About this Research Topic
Tissues and organs have, although sometimes limited, the capacity for endogenous repair, which is aimed to re-establish integrity and homeostasis. Tissue repair involves pro- and anti-inflammatory processes, new tissue formation and remodelling. Depending on the local microenvironment, tissue repair results either in scar tissue formation or in regeneration. The latter aims to recapitulate the original tissue structure and architecture with the proper functionality. Although some organisms (such as planarians) have a high regenerative capacity throughout the body, in humans this property is more restricted to a few organs and tissues.
Regeneration in the adult is possible in particular through the existence of tissue-resident pools of stem/progenitor cells. In response to tissue damage, these cells are activated, they proliferate and migrate, and differentiate into mature cells. Angiogenesis and neovascularization play a crucial role in tissue repair.

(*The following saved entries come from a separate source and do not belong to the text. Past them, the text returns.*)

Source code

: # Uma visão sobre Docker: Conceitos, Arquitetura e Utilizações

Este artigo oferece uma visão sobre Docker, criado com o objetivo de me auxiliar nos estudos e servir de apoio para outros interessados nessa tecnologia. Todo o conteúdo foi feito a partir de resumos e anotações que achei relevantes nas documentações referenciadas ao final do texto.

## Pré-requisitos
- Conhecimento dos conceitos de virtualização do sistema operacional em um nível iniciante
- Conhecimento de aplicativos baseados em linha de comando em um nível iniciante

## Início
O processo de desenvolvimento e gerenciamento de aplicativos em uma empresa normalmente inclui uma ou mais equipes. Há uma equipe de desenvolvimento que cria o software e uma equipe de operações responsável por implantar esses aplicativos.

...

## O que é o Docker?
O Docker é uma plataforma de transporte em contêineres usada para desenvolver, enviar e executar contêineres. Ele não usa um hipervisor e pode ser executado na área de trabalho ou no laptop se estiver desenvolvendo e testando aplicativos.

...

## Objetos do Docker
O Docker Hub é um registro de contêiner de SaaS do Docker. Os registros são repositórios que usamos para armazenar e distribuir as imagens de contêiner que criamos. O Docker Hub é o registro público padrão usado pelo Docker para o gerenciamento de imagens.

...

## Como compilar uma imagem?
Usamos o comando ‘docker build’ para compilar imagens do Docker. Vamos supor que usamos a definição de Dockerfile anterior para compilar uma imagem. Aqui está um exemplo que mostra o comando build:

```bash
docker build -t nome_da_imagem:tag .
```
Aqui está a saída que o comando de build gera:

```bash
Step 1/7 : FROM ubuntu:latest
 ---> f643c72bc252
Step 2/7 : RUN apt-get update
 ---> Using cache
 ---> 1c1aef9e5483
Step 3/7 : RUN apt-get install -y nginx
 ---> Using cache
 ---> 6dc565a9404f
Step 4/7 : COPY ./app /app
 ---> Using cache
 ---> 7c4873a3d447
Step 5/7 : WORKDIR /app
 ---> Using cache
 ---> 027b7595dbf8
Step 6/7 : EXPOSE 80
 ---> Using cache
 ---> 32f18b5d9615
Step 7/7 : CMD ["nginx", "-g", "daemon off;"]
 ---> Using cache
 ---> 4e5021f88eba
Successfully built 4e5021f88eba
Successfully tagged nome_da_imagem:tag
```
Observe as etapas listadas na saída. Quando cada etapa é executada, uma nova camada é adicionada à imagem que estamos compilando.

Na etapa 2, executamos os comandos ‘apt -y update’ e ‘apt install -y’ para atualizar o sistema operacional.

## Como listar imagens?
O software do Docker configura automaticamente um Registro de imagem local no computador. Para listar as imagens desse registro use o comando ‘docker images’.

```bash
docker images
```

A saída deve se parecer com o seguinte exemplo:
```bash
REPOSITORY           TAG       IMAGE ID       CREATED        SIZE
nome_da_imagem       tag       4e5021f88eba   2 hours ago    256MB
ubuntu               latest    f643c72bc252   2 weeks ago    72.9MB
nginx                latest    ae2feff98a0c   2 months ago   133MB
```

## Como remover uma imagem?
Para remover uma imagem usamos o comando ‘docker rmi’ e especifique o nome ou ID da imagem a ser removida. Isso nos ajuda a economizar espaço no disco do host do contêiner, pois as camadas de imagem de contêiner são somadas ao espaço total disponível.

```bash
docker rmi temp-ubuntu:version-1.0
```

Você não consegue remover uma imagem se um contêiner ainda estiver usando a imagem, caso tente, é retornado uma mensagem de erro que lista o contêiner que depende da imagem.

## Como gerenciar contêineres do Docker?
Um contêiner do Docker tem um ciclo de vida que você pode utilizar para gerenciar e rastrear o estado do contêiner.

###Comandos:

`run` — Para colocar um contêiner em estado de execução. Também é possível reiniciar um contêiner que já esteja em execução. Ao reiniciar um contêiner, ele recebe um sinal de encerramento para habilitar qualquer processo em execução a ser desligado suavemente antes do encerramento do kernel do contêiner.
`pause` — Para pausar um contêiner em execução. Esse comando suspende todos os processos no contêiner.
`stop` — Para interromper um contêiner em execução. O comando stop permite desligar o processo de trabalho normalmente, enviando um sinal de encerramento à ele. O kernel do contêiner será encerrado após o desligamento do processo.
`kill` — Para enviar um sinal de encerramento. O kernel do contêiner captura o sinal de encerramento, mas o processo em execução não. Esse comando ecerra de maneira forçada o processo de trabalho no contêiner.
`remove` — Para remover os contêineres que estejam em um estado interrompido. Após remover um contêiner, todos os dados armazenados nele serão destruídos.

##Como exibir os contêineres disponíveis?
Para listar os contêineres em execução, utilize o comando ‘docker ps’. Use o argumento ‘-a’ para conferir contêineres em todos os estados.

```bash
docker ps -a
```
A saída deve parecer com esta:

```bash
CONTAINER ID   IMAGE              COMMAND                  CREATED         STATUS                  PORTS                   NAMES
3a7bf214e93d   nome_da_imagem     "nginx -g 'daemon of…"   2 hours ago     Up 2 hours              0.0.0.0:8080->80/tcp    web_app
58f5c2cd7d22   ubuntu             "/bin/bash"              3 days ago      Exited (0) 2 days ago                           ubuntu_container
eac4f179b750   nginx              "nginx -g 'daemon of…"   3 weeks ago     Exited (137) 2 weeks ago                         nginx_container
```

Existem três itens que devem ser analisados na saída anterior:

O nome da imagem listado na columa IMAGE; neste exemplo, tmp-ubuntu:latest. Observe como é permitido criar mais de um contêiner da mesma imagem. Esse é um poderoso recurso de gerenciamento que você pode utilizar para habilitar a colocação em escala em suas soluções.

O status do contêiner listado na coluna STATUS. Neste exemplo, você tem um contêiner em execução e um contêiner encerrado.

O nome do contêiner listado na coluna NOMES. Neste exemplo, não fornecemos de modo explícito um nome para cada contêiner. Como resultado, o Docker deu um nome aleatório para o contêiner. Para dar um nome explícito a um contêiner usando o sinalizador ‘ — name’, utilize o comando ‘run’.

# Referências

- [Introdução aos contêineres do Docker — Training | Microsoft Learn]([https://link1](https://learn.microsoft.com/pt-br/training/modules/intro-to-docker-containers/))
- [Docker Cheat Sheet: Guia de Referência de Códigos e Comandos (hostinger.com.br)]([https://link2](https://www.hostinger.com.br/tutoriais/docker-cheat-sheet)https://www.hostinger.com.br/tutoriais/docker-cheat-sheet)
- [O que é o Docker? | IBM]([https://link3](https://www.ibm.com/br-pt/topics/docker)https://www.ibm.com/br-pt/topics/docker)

Besides providing with oxygen and nutrients, angiogenesis generates a vascular niche (VN) consisting of different blood-derived elements and endothelial cells surrounded by basement membrane as well as perivascular cells. The newly generated VN communicates with the local stem/progenitor cells and contributes to tissue repair. For example, platelets, macrophages, neutrophils, perivascular cells and other VN components actively participate in the repair of skin, bone, muscle, tendon, brain, spinal cord, etc. Despite these observations, the exact role of the VN in tissue repair and the underlying mechanisms are still unclear and are awaiting further evidence that, indeed, will be required for the development of regenerative therapies for the treatment of traumatic injuries as well as degenerative diseases.